It is almost inconceivable now, in these always connected times, that a twenty year old man would trouble to write a two page letter to his ten year old sister. Or that a young man’s evenings would taken up with family correspondence and yearning for his bicycle and his gramophone records. In this letter Albert portrays Blackpool a little more favourably, editing out his homesick laments to his parents, but he shares his disappointment about the sustenance on offer. Food, the abundance or lack thereof, is a recurring theme in Albert’s letters.

Dear Jeaneth Bird,

I received your letter to-day and I have now started to reply to it. When I am moved to a more permanent billet, I shall send it along to Branstone. Now there are 3 of our family in billets, and only two left behind at home. In our billet there are 8 of us, and we have to do our own washing up. And we have to sweep our rooms etc, and we get up at 6am too.

I hear that Sybil and Barbara are thinking of getting moved, and you want to be with them, so they cannot be quite so bad as you sometimes make them out to be! I hope you are still getting “Excellents” for your French, and no order marks now. But your English is not always so good, and I am sending back your letter with corrections (If I remember to put it in that is). I am very glad that you now have a bicycle, you must hurry up and learn to ride it so that you can go out for rides with Mummy and Daddy. Do you know what make it is?

[SUNDAY] You are doing quite a lot of travelling by yourself now, more than I used to do when I was your age, though I suppose there is somebody to meet you at each end of the journey. Blackpool is quite a large town, and there are plenty of shops and lots of cinemas and theatres. There does not seem to be such a shortage of things here, although the apples we get are not at all good. If I am able to, I shall get you some hair clips! Then you will have no excuse for wearing those other old things. Blackpool is not very dark at nights either. There are some dim street lights, and the blackouts are very poor, but no-one seems to mind much. The trains & ‘buses run very late too – until 11 at night I believe. We have the trams outside our house, so it is quite like home in that respect. To-morrow, we are being moved to another billet, which, I hope, is better than this one. We have no supper at nights and not really enough at other times. It is quite chilly up here now (I expect it is warmer at home) and we have no fire, so I shall be glad to get out this afternoon.

I think I shall post this to-day but if  you want my address, Mummy will have it: you can let them send any letters to me, though I expect you will be too busy to reply yet. Give my love to Ped, & Grandma and all the Aunties and Uncle Dick.

xxxxxxx lots of love from Albert

My Mother was such a clever woman, it’s quite disconcerting to read Albert’s opinions about her academic abilities!
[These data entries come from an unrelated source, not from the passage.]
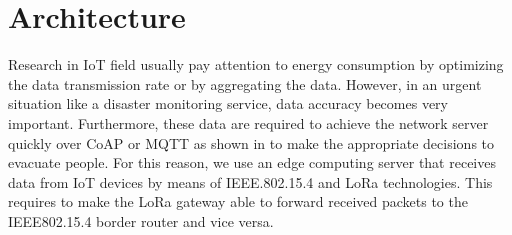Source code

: \section{Architecture} \label{sec:Approach}

Research in \ac{IoT} field usually pay attention to energy consumption by optimizing the data transmission rate or by aggregating the data.
However,
	in an urgent situation like a disaster monitoring service,
	data accuracy becomes very important.
Furthermore,
	these data are required to achieve the network server quickly over \ac{CoAP} or \ac{MQTT} as shown in  to make the appropriate decisions to evacuate people.
For this reason,
	we use an edge computing server that receives data from \ac{IoT} devices by means of IEEE.802.15.4 and LoRa technologies.
This requires to make the LoRa gateway able to forward received packets to the IEEE802.15.4 border router and vice versa.



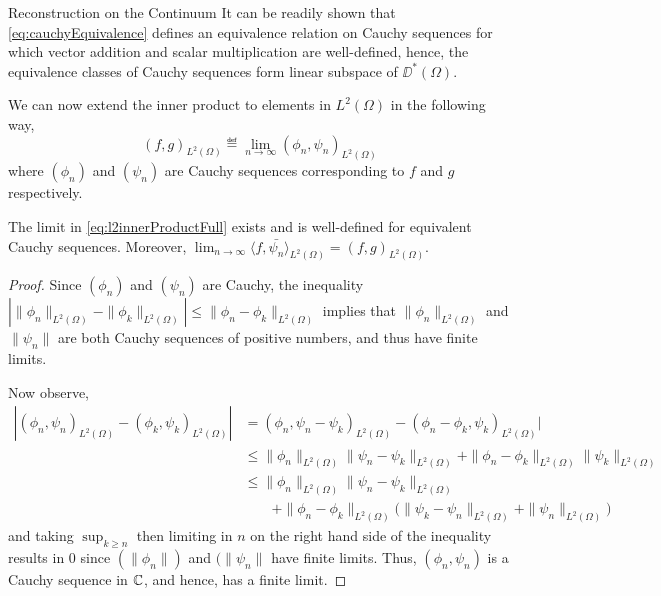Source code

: \begin{chapter}{Reconstruction on the Continuum}
It can be readily shown that \eqref{eq:cauchyEquivalence} defines an equivalence relation on Cauchy sequences for which vector addition and scalar multiplication are well-defined, hence, the equivalence classes of Cauchy sequences form linear subspace of $\DD^*(\Omega)$.

We can now extend the inner product to elements in $L^2(\Omega)$ in the following way,
\begin{equation} \label{eq:l2innerProductFull}
  (f,g)_{L^2(\Omega)} \eqdef \lim_{n\to\infty} (\phi_n,\psi_n)_{L^2(\Omega)}
\end{equation}
where $(\phi_n)$ and $(\psi_n)$ are Cauchy sequences corresponding to $f$ and $g$ respectively.
\begin{prop}
  The limit in \eqref{eq:l2innerProductFull} exists and is well-defined for equivalent Cauchy sequences. 
  Moreover, $\lim_{n\to\infty} \langle f,\bar{\psi_n}\rangle _{L^2(\Omega)} = (f,g)_{L^2(\Omega)}$.
\end{prop}
\begin{proof}
  Since $(\phi_n)$ and $(\psi_n)$ are Cauchy, the inequality $|\|\phi_n\|_{L^2(\Omega)} - \|\phi_k\|_{L^2(\Omega)}| \le \|\phi_n - \phi_k\|_{L^2(\Omega)}$ implies that $\|\phi_n\|_{L^2(\Omega)}$ and $\|\psi_n\|$ are both Cauchy sequences of positive numbers, and thus have finite limits.

Now observe,
\begin{align}
  |(\phi_n,\psi_n)_{L^2(\Omega)} - (\phi_k,\psi_k)_{L^2(\Omega)}| 
    &= (\phi_n,\psi_n-\psi_k)_{L^2(\Omega)} -(\phi_n-\phi_k,\psi_k)_{L^2(\Omega)}| \nonumber\\
    &\le \|\phi_n\|_{L^2(\Omega)}\|\psi_n-\psi_k\|_{L^2(\Omega)} + \|\phi_n - \phi_k\|_{L^2(\Omega)}\|\psi_k\|_{L^2(\Omega)} \nonumber\\
    &\le \|\phi_n\|_{L^2(\Omega)}\|\psi_n-\psi_k\|_{L^2(\Omega)} \nonumber\\
    &\quad\quad+ \|\phi_n - \phi_k\|_{L^2(\Omega)}\big(\|\psi_k - \psi_n\|_{L^2(\Omega)} + \|\psi_n\|_{L^2(\Omega)}\big)
\end{align}
and taking $\sup_{k\ge n}$ then limiting in $n$ on the right hand side of the inequality results in 0 since $(\|\phi_n\|)$ and $(\|\psi_n\|$ have finite limits.
Thus, $(\phi_n,\psi_n)$ is a Cauchy sequence in $\mathbb C$, and hence, has a finite limit.


\end{proof}
\end{chapter}
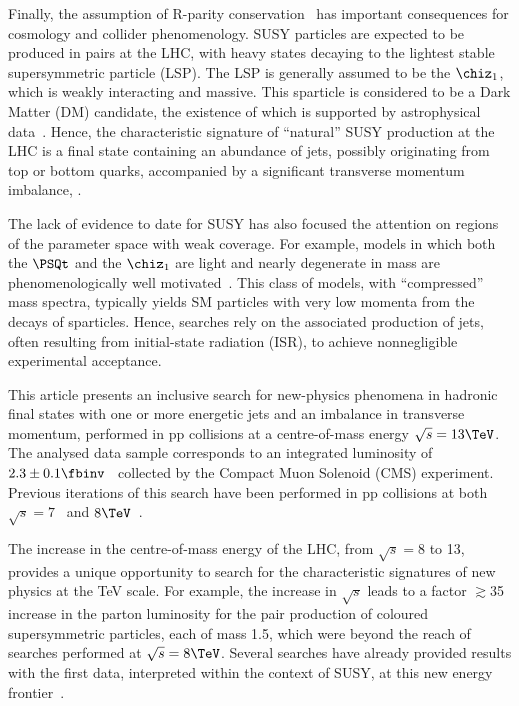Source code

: Finally, the assumption of R-parity conservation~\cite{Farrar:1978xj}
has important consequences for cosmology and collider
phenomenology. SUSY particles are expected to be produced in pairs at
the LHC, with heavy states decaying to the lightest stable
supersymmetric particle (LSP). The LSP is generally assumed to be the
$\chiz_1$, which is weakly interacting and massive. This sparticle is
considered to be a Dark Matter (DM) candidate, the existence of which
is supported by astrophysical data~\cite{}. Hence, the characteristic
signature of ``natural'' SUSY production at the LHC is a final state
containing an abundance of jets, possibly originating from top or
bottom quarks, accompanied by a significant transverse momentum
imbalance, \ptvecmiss.

The lack of evidence to date for SUSY has also focused the attention
on regions of the parameter space with weak coverage. For example,
models in which both the $\PSQt$ and the $\chiz_1$ are light and
nearly degenerate in mass are phenomenologically well
motivated~\cite{}. This class of models, with ``compressed'' mass
spectra, typically yields SM particles with very low momenta from the
decays of sparticles. Hence, searches rely on the associated
production of jets, often resulting from initial-state radiation
(ISR), to achieve nonnegligible experimental acceptance.

This article presents an inclusive search for new-physics phenomena in
hadronic final states with one or more energetic jets and an imbalance
in transverse momentum, performed in pp collisions at a centre-of-mass
energy $\sqrt{s} = 13\TeV$. The analysed data sample corresponds to an
integrated luminosity of $2.3 \pm 0.1 \fbinv$~\cite{lumi} collected by
the Compact Muon Solenoid (CMS) experiment. Previous iterations of
this search have been performed in pp collisions at both $\sqrt{s} =
7$~\cite{RA1Paper, RA1Paper2011, RA1Paper2011FULL} and
$8\TeV$~\cite{RA1Paper2012, RA1Parked}. 

The increase in the centre-of-mass energy of the LHC, from $\sqrt{s} =
8$ to 13\TeV, provides a unique opportunity to search for the
characteristic signatures of new physics at the TeV scale. For
example, the increase in $\sqrt{s}$ leads to a factor $\gtrsim$35
increase in the parton luminosity for the pair production of coloured
supersymmetric particles, each of mass 1.5\TeV, which were beyond the
reach of searches performed at $\sqrt{s} = 8\TeV$. Several searches
have already provided results with the first data, interpreted within
the context of SUSY, at this new energy frontier~\cite{}.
I admire his modesty in not mentioning that he has gifted the money for her bicycle from his savings (see my previous post). He was a kind man and no doubt his words made her feel a little less lonely as she travelled alone from her ‘billet’ in Bournemouth to the Isle of Wight or Havant and back again. (My Mother was evacuated with her school to Bournemouth for most of the war).

I am sure this letter must have meant a lot to my Mum; she kept it for the rest of her life after all.

 

“Your Dear Little Self”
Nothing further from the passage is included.